Im Juni war es dann soweit, ich war Fahrer eines Elektroautos. Die ersten Tage waren zugegebenermaßen Stress pur, vielfach aber auch schlicht aus Unwissenheit. Ladesäulen App auswählen, Ladesäule anfahren, Stellplatz zugeparkt, Stellplatz zu klein, Ladekabel zu kurz, fehlende Karte des Anbieters, Ladesäule offline … und die Batterieladung unaufhaltsam sinkend bis in den einstelligen Prozentbereich. Das war öffentliches Laden innerstädtisch und dann kamen die ersten 500 km.
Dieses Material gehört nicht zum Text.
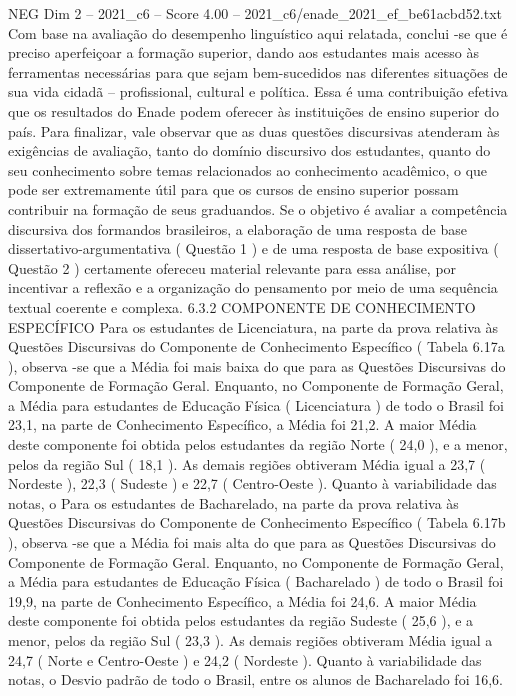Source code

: \begin{textsample}{NEG Dim 2 – 2021\_c6 – Score 4.00 – 2021\_c6/enade\_2021\_ef\_be61acbd52.txt}
Com base na avaliação do desempenho linguístico aqui relatada, conclui -se que é preciso aperfeiçoar a formação superior, dando aos estudantes mais acesso às ferramentas necessárias para que sejam bem-sucedidos nas diferentes situações de sua vida cidadã – profissional, cultural e política.
Essa é uma contribuição efetiva que os resultados do Enade podem oferecer às instituições de ensino superior do país.
Para finalizar, vale observar que as duas questões discursivas atenderam às exigências de avaliação, tanto do domínio discursivo dos estudantes, quanto do seu conhecimento sobre temas relacionados ao conhecimento acadêmico, o que pode ser extremamente útil para que os cursos de ensino superior possam contribuir na formação de seus graduandos.
Se o objetivo é avaliar a competência discursiva dos formandos brasileiros, a elaboração de uma resposta de base dissertativo-argumentativa ( Questão 1 ) e de uma resposta de base expositiva ( Questão 2 ) certamente ofereceu material relevante para essa análise, por incentivar a reflexão e a organização do pensamento por meio de uma sequência textual coerente e complexa. 6.3.2 COMPONENTE DE CONHECIMENTO ESPECÍFICO Para os estudantes de Licenciatura, na parte da prova relativa às Questões Discursivas do Componente de Conhecimento Específico ( Tabela 6.17a ), observa -se que a Média foi mais baixa do que para as Questões Discursivas do Componente de Formação Geral.
Enquanto, no Componente de Formação Geral, a Média para estudantes de Educação Física ( Licenciatura ) de todo o Brasil foi 23,1, na parte de Conhecimento Específico, a Média foi 21,2.
A maior Média deste componente foi obtida pelos estudantes da região Norte ( 24,0 ), e a menor, pelos da região Sul ( 18,1 ).
As demais regiões obtiveram Média igual a 23,7 ( Nordeste ), 22,3 ( Sudeste ) e 22,7 ( Centro-Oeste ).
Quanto à variabilidade das notas, o Para os estudantes de Bacharelado, na parte da prova relativa às Questões Discursivas do Componente de Conhecimento Específico ( Tabela 6.17b ), observa -se que a Média foi mais alta do que para as Questões Discursivas do Componente de Formação Geral.
Enquanto, no Componente de Formação Geral, a Média para estudantes de Educação Física ( Bacharelado ) de todo o Brasil foi 19,9, na parte de Conhecimento Específico, a Média foi 24,6.
A maior Média deste componente foi obtida pelos estudantes da região Sudeste ( 25,6 ), e a menor, pelos da região Sul ( 23,3 ).
As demais regiões obtiveram Média igual a 24,7 ( Norte e Centro-Oeste ) e 24,2 ( Nordeste ).
Quanto à variabilidade das notas, o Desvio padrão de todo o Brasil, entre os alunos de Bacharelado foi 16,6.

\end{textsample}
Gefühlt waren hinter den Elbbrücken schon die ersten 5% verbraucht und da sollte der erste Ladestopp erst hinter Hannover sein? Das Vertrauen in den vom Fahrzeug (Android) prognostizierten Ladezustand am Zielpunkt wuchs mit jedem Kilometer und tatsächlich: der erste Ladestopp wurde fast aufs Prozent genau erreicht. Inzwischen kenne ich meine beiden Ladestopps auf der Strecke, die dortigen IONITY Ladesäulen und weiß um die Zuverlässigkeit. Auch die Kinderkrankheiten im Umgang mit den innerstädtischen Ladesäulen sind inzwischen vergessen: bessere App, zuverlässigere Anzeige ob verfügbar oder nicht und im Zweifel dorthin, wo noch zwei Säulen frei sein sollen.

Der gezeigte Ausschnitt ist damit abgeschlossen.